TwinTURBO: Semi-Supervised Fine-Tuning of Foundation Models via Mutual Information Decompositions for Downstream Task and Latent Spaces
Guillaume Quétant, Pavlo Molchanov, Slava Voloshynovskiy
TL;DR
TwinTURBO tackles the challenge of fine-tuning foundation models with extremely limited labels by exploiting mutual information decomposition. It derives two lower bounds: one on the downstream task space $I(X;Y)$ and another on latent representations $I(X;Z^*)$, implemented via density parameterisations and a discriminator to manage the KL term, all within a lightweight adapter-based setup. The method realises practical losses (Categorical, Binary, and InfoNCE variants) and a discriminator-based critic to leverage unlabeled data, plus latent-space alignment losses to stabilize representations. Empirical results on MNIST, CIFAR-10, and SVHN under low-label regimes show substantial accuracy gains and reduced variance, underscoring the value of information-theoretic objectives for semi-supervised fine-tuning and hinting at extensions to multimodal settings.
Abstract
We present a semi-supervised fine-tuning framework for foundation models that utilises mutual information decomposition to address the challenges of training for a limited amount of labelled data.

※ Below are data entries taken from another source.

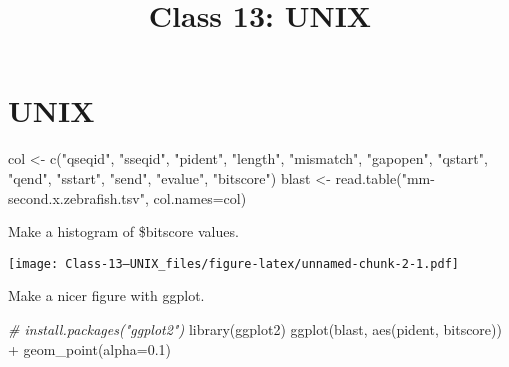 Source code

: \documentclass[
]{article}
\title{Class 13: UNIX}
\author{}
\date{\vspace{-2.5em}}
\newenvironment{Shaded}{\begin{snugshade}}{\end{snugshade}}
\newcommand{\AttributeTok}[1]{\textcolor[rgb]{0.77,0.63,0.00}{#1}}
\newcommand{\CommentTok}[1]{\textcolor[rgb]{0.56,0.35,0.01}{\textit{#1}}}
\newcommand{\DecValTok}[1]{\textcolor[rgb]{0.00,0.00,0.81}{#1}}
\newcommand{\FloatTok}[1]{\textcolor[rgb]{0.00,0.00,0.81}{#1}}
\newcommand{\FunctionTok}[1]{\textcolor[rgb]{0.00,0.00,0.00}{#1}}
\newcommand{\NormalTok}[1]{#1}
\newcommand{\OtherTok}[1]{\textcolor[rgb]{0.56,0.35,0.01}{#1}}
\newcommand{\SpecialCharTok}[1]{\textcolor[rgb]{0.00,0.00,0.00}{#1}}
\newcommand{\StringTok}[1]{\textcolor[rgb]{0.31,0.60,0.02}{#1}}
\begin{document}
\maketitle

\hypertarget{unix}{%
\section{UNIX}\label{unix}}

\begin{Shaded}
\begin{Highlighting}[]
\NormalTok{col }\OtherTok{\textless{}{-}} \FunctionTok{c}\NormalTok{(}\StringTok{"qseqid"}\NormalTok{, }\StringTok{"sseqid"}\NormalTok{, }\StringTok{"pident"}\NormalTok{, }\StringTok{"length"}\NormalTok{, }\StringTok{"mismatch"}\NormalTok{, }\StringTok{"gapopen"}\NormalTok{, }\StringTok{"qstart"}\NormalTok{, }\StringTok{"qend"}\NormalTok{, }\StringTok{"sstart"}\NormalTok{, }\StringTok{"send"}\NormalTok{, }\StringTok{"evalue"}\NormalTok{, }\StringTok{"bitscore"}\NormalTok{)}
\NormalTok{blast }\OtherTok{\textless{}{-}} \FunctionTok{read.table}\NormalTok{(}\StringTok{"mm{-}second.x.zebrafish.tsv"}\NormalTok{, }\AttributeTok{col.names=}\NormalTok{col)}
\end{Highlighting}
\end{Shaded}

Make a histogram of \$bitscore values.

\begin{Shaded}
\end{Shaded}

\texttt{[image: Class-13--UNIX\_files/figure-latex/unnamed-chunk-2-1.pdf]}

Make a nicer figure with ggplot.

\begin{Shaded}
\begin{Highlighting}[]
\CommentTok{\# install.packages("ggplot2")}
\FunctionTok{library}\NormalTok{(ggplot2)}
\FunctionTok{ggplot}\NormalTok{(blast, }\FunctionTok{aes}\NormalTok{(pident, bitscore)) }\SpecialCharTok{+} \FunctionTok{geom\_point}\NormalTok{(}\AttributeTok{alpha=}\FloatTok{0.1}\NormalTok{)}
\end{Highlighting}
\end{Shaded}
\end{document}
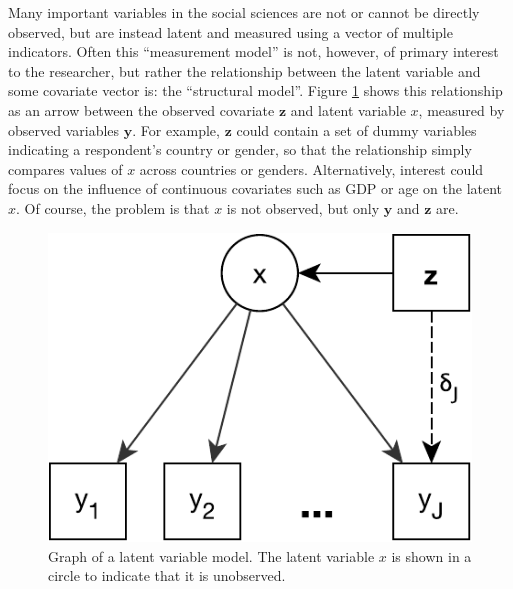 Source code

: \documentclass[letterpaper,12pt]{article}
\begin{document}
Many important variables in the social sciences are not or cannot be directly observed, but are instead latent  \citep{bollen2002latent} and measured using a vector of multiple indicators.
Often this ``measurement model'' is not, however, of primary interest to the researcher, but rather  the relationship between the latent variable and some covariate vector is: the ``structural model''. Figure \ref{fig:LVM} shows this relationship as an arrow between the observed covariate $\mathbf{z}$ and latent variable $x$, measured by observed variables $\mathbf{y}$.
For example, $\mathbf{z}$ could contain a set of dummy variables indicating a respondent's country or gender, so that the relationship simply compares values of $x$ across countries or genders. Alternatively, interest could focus on the influence of continuous covariates such as GDP or age on the latent $x$. Of course, the problem is that $x$ is not observed, but only $\mathbf{y}$ and $\mathbf{z}$ are. 

\begin{figure}\centering
	\includegraphics[width=.4\textwidth]{LVM}
	\caption{Graph of a latent variable model. The latent variable $x$ is shown in a circle to indicate that it is unobserved. }
	\label{fig:LVM}
\end{figure}
\end{document}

Our approach derives two distinct lower bounds: i) for the downstream task space, such as classification, optimised using conditional and marginal cross-entropy alongside Kullback-Leibler divergence, and ii) for the latent space representation, regularised and aligned using a contrastive-like decomposition. This fine-tuning strategy retains the pre-trained structure of the foundation model, modifying only a specialised projector module comprising a small transformer and a token aggregation technique. Experiments on several datasets demonstrate significant improvements in classification tasks under extremely low-labelled conditions by effectively leveraging unlabelled data.